WORK INSTRUCTIONS: Comb through the entries for "return" and pull out each line that holds it.

Dataset items
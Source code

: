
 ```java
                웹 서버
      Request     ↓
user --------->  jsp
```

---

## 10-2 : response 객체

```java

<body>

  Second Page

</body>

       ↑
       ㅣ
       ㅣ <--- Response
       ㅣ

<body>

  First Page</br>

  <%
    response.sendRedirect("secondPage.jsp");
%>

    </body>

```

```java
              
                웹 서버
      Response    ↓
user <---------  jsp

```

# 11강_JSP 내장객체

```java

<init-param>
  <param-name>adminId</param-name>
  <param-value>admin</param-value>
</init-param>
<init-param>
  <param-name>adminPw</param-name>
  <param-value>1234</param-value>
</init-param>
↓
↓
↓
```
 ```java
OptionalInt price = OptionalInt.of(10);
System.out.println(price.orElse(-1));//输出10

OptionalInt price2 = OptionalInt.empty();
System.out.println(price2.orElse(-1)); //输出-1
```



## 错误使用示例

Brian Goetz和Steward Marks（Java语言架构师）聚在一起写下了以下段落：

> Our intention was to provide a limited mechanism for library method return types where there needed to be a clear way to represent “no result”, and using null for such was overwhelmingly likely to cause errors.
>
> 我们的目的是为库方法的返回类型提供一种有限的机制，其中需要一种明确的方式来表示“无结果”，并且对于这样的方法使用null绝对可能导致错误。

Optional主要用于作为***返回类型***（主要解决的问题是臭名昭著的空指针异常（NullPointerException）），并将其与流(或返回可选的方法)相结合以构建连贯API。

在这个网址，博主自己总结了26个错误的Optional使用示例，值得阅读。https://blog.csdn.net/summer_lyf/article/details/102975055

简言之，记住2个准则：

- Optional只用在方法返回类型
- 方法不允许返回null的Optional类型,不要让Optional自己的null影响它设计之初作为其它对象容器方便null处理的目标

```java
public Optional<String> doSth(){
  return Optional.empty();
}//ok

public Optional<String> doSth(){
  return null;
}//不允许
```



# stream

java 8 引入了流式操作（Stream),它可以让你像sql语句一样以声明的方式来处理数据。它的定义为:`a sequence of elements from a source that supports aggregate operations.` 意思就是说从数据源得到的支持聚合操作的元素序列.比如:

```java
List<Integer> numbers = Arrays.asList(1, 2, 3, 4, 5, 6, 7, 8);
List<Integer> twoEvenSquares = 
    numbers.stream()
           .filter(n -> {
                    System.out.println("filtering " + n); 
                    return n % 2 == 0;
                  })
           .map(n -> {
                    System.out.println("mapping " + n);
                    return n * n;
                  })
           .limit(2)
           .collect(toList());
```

RESULT:
> Our intention was to provide a limited mechanism for library method return types where there needed to be a clear way to represent “no result”, and using null for such was overwhelmingly likely to cause errors.
  return Optional.empty();
  return null;
                    return n % 2 == 0;
                    return n * n;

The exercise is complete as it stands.